The U.S. Treasury Department has sanctioned a network of individuals and front companies linked to North Korea’s Ministry of National Defense that have generated revenue via illegal remote IT work schemes.
“The DPRK continues to rely on its thousands of overseas IT workers to generate revenue for the regime, to finance its illegal weapons programs, and to enable its support of Russia’s war in Ukraine,” said Acting Under Secretary of the Treasury Bradley T. Smith.
“The United States remains resolved to disrupt these networks, wherever they operate, that facilitate the regime’s destabilizing activities.”
Today, the Treasury’s Office of Foreign Assets Control (OFAC) sanctioned North Korean front companies Korea Osong Shipping Co (Osong) and Chonsurim Trading Corporation (Chonsurim), as well as their presidents Jong In Chol and Son Kyong Sik.
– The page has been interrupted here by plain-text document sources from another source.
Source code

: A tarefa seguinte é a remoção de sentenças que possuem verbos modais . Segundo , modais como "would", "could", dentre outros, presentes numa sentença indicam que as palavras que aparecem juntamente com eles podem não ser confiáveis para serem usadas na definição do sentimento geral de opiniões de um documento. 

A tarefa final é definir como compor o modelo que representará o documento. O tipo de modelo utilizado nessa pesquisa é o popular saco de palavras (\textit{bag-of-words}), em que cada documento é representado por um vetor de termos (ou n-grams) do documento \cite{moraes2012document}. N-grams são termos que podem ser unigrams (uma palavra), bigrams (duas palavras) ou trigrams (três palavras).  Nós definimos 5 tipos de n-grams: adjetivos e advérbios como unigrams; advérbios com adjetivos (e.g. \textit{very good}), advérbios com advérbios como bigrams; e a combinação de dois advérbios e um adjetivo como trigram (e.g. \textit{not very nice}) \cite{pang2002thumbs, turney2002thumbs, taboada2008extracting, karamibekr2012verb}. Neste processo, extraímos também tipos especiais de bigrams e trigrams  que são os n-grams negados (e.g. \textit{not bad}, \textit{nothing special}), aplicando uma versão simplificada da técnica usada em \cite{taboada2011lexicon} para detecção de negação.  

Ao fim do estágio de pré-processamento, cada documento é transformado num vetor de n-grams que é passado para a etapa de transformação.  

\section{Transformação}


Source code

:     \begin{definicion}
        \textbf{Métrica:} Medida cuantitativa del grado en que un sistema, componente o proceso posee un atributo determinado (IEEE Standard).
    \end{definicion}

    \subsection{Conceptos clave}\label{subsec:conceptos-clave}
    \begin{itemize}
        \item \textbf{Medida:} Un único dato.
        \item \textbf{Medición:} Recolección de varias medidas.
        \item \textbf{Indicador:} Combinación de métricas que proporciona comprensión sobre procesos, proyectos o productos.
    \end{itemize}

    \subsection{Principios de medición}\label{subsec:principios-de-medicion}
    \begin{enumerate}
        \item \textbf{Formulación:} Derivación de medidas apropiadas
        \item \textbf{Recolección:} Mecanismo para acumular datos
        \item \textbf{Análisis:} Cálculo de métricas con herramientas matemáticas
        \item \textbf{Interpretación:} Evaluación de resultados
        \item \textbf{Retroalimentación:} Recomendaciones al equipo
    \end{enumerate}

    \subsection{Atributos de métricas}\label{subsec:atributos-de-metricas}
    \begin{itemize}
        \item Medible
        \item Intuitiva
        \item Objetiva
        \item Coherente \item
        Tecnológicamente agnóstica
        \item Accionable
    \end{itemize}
OFAC also sanctioned Liaoning China Trade, a Chinese company that has supplied Department 53 of the Ministry of National Defense, a weapons-trading entity that also generates revenue using IT and software development front companies, with electronics equipment, including notebook and desktop computers.
Due to these sanctions, U.S. organizations and citizens are prohibited from conducting transactions with sanctioned individuals and companies. Furthermore, all assets linked to them in the U.S. will be frozen, while U.S. financial institutions and foreign entities involved in transactions with them may also face penalties.
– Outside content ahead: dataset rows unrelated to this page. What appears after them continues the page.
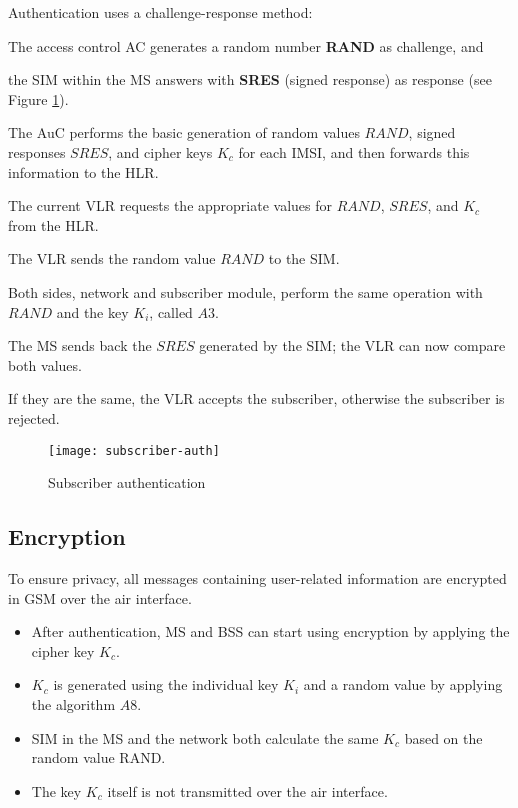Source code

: \noindent Authentication uses a challenge-response method:
\begin{steps}
	\item The access control AC generates a random number \textbf{RAND} as challenge, and 
	\item the SIM within the MS answers with \textbf{SRES} (signed response) as response (see Figure \ref{fig:subscriber-auth}). 
	\item The AuC performs the basic generation of random values $ RAND $, signed responses $ SRES $, and cipher keys $ K_c $ for each IMSI, and then forwards this information to the HLR. 
	\item The current VLR requests the appropriate values for $ RAND $, $ SRES $, and $ K_c $ from the HLR.
	\item The VLR sends the random value $ RAND $ to the SIM. 
	\item Both sides, network and subscriber module, perform the same operation with $ RAND $ and the key $ K_i $, called $ A3 $. 
	\item The MS sends back the $ SRES $ generated by the SIM; the VLR can now compare both values. 
	\item If they are the same, the VLR accepts the subscriber, otherwise the subscriber is rejected.
\end{steps}




\begin{figure}[ht!]
	\vspace*{0.2cm}
	\centering
	\texttt{[image: subscriber-auth]}
	\caption{Subscriber authentication}\label{fig:subscriber-auth}
\end{figure}


\subsection{Encryption}\label{sec:encryption}
To ensure privacy, all messages containing user-related information are encrypted in GSM over the air interface. 

\begin{itemize}
	\item After authentication, MS and BSS can start using encryption by applying the cipher key $ K_c $. 
	\item $ K_c $ is generated using the individual key $ K_i $ and a random value by applying the algorithm $ A8 $. 
	\item SIM in the MS and the network both calculate the same $ K_c $ based on the random value RAND. 
	\item The key $ K_c $ itself is not transmitted over the air interface.
\end{itemize}

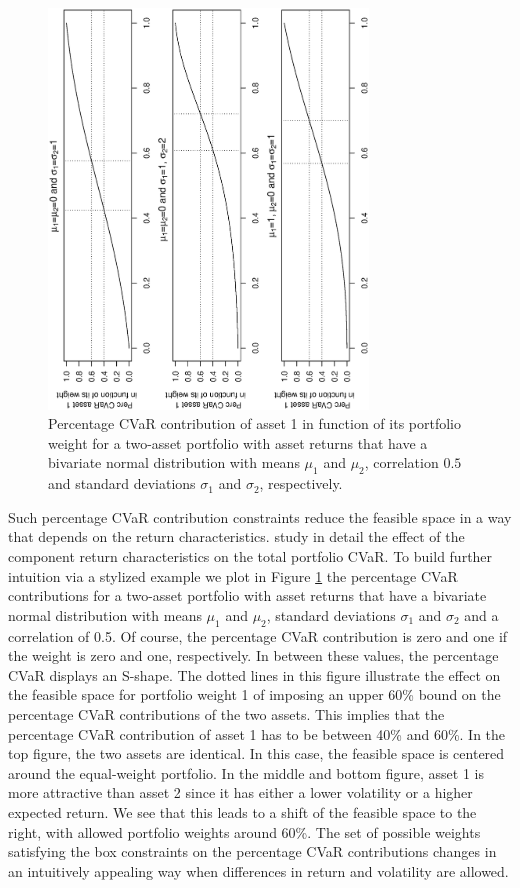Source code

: \documentclass[12pt,a4paper]{article}
\begin{document}
\begin{figure}[tb] \label{fig:sensitivityfixedrho}
\begin{center}
\caption{Percentage CVaR contribution of asset 1 in function of its portfolio weight for a two-asset portfolio with asset returns that have a bivariate normal distribution with means $\mu_1$ and $\mu_2$, correlation $0.5$ and standard deviations $\sigma_1$ and $\sigma_2$, respectively.   }
\includegraphics[width=8.5cm,angle=270]{sensitivity_rho50.eps}
\end{center}
\end{figure}

Such percentage CVaR contribution constraints reduce the feasible space in a way that depends on the return characteristics. \citet{Stoyanov2009} study in detail the effect of the component return characteristics on the total portfolio CVaR. To build further intuition via a stylized example we plot in Figure \ref{fig:sensitivityfixedrho} the percentage CVaR contributions for a two-asset portfolio with asset returns that have a bivariate normal distribution with means $\mu_1$  and $\mu_2$, standard deviations $\sigma_1$ and $\sigma_2$  and a correlation of 0.5. Of course, the percentage CVaR contribution is zero and one if the weight is zero and one, respectively. In between these values, the percentage CVaR displays an S-shape. The dotted lines in this figure illustrate the effect on the feasible space for portfolio weight 1 of imposing an upper 60\% bound on the percentage CVaR contributions of the two assets. This implies that the percentage CVaR contribution of asset 1 has to be between 40\% and 60\%. In the top figure, the two assets are identical. In this case, the feasible space is centered around the equal-weight portfolio. In the middle and bottom figure, asset 1 is more attractive than asset 2 since it has either a lower volatility or a higher expected return. We see that this leads to a shift of the feasible space to the right, with allowed portfolio weights around 60\%. The set of possible weights satisfying the box constraints on the percentage CVaR contributions changes in an intuitively appealing way when differences in return and volatility are allowed.
\end{document}
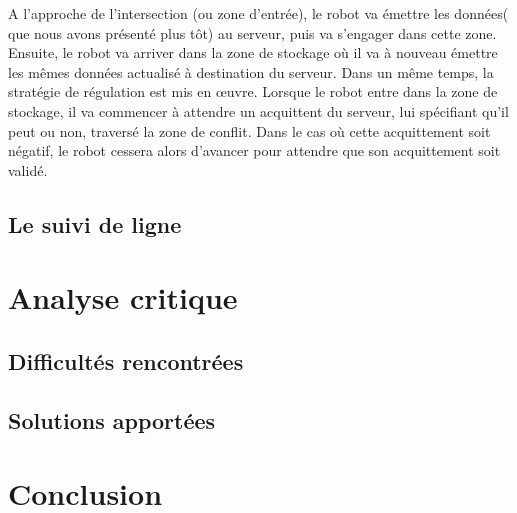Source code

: \documentclass[french,a4paper,12pt]{report}
\begin{document}
A l'approche de l'intersection (ou zone d'entrée), le robot va émettre les données( que nous avons présenté plus tôt) au serveur, puis va s'engager dans cette zone.
Ensuite, le robot va arriver dans la zone de stockage où il va à nouveau émettre les mêmes données actualisé à destination du serveur. Dans un même temps, la stratégie de régulation est mis en œuvre. Lorsque le robot entre dans la zone de stockage, il va commencer à attendre un acquittent du serveur, lui spécifiant qu'il peut ou non, traversé la zone de conflit. Dans le cas où cette acquittement soit négatif, le robot cessera alors d'avancer pour attendre que son acquittement soit validé.




\chapter{Le suivi de ligne} %

\part{Analyse critique}

\chapter{Difficultés rencontrées}

\chapter{Solutions apportées}

\part{Conclusion}
\end{document}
The State Department also offers up to $5 million for tips that could help disrupt the activities of two other North Korean front companies, Yanbian Silverstar and Volasys Silverstar (and their employees). Over the last six years, these companies have generated over $88 million in illegal remote IT work schemes.
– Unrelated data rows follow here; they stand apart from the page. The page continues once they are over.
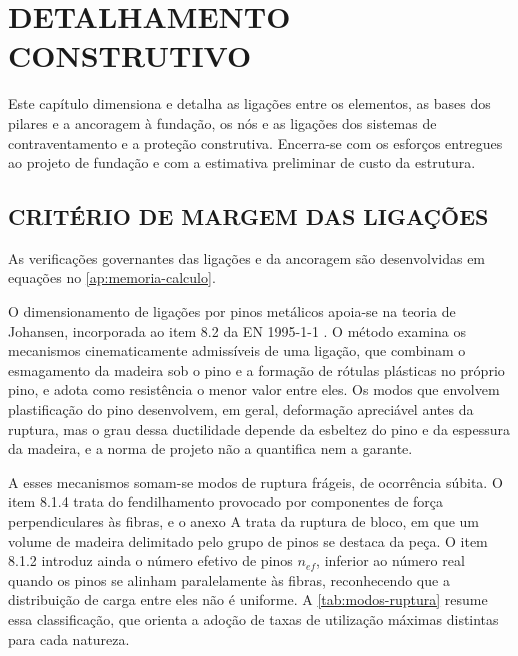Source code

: 
\chapter{DETALHAMENTO CONSTRUTIVO}\label{cap:detalhamento}

Este capítulo dimensiona e detalha as ligações entre os elementos, as bases dos
pilares e a ancoragem à fundação, os nós e as ligações dos sistemas de
contraventamento e a proteção construtiva. Encerra-se com os esforços entregues
ao projeto de fundação e com a estimativa preliminar de custo da estrutura.

\section{CRITÉRIO DE MARGEM DAS LIGAÇÕES}\label{sec:criterio-ligacoes}

As verificações governantes das ligações e da ancoragem são desenvolvidas em
equações no \autoref{ap:memoria-calculo}.

O dimensionamento de ligações por pinos metálicos apoia-se na teoria de
Johansen, incorporada ao item 8.2 da EN 1995-1-1 \cite{EN1995-1-1:2004}. O
método examina os mecanismos cinematicamente admissíveis de uma ligação, que
combinam o esmagamento da madeira sob o pino e a formação de rótulas plásticas
no próprio pino, e adota como resistência o menor valor entre eles. Os modos
que envolvem plastificação do pino desenvolvem, em geral, deformação apreciável
antes da ruptura, mas o grau dessa ductilidade depende da esbeltez do pino e da
espessura da madeira, e a norma de projeto não a quantifica nem a garante.

A esses mecanismos somam-se modos de ruptura frágeis, de ocorrência súbita. O item 8.1.4 trata do fendilhamento
provocado por componentes de força perpendiculares às fibras, e o anexo A trata
da ruptura de bloco, em que um volume de madeira delimitado pelo grupo de pinos
se destaca da peça. O item 8.1.2 introduz ainda o número efetivo de pinos
$n_{ef}$, inferior ao número real quando os pinos se alinham paralelamente às
fibras, reconhecendo que a distribuição de carga entre eles não é uniforme. A
\autoref{tab:modos-ruptura} resume essa classificação, que orienta a adoção de
taxas de utilização máximas distintas para cada natureza.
North Korea’s “IT warriors”
The North Korean IT workers, who refer to themselves as “IT warriors,” impersonate U.S.-based IT staff by connecting to enterprise networks using U.S.-based laptop farms, something that the FBI has warned for years.
Circumventing U.S. and UN sanctions, North Korea sends thousands of IT professionals abroad to generate revenue. The workers hide their real identities to fraudulently secure freelance IT contracts worldwide.
However, the North Korean government keeps up to 90% of their wages, generating hundreds of millions yearly to fund its weapons programs, including mass destruction and ballistic missiles.
As the FBI repeatedly cautioned over the years, North Korea maintains a large army of IT workers trained to conceal their true identities to secure employment at hundreds of companies in the United States and worldwide.
After being found and fired, some North Korean IT workers have also used insider knowledge to extort their former employers, threatening to leak stolen sensitive information online.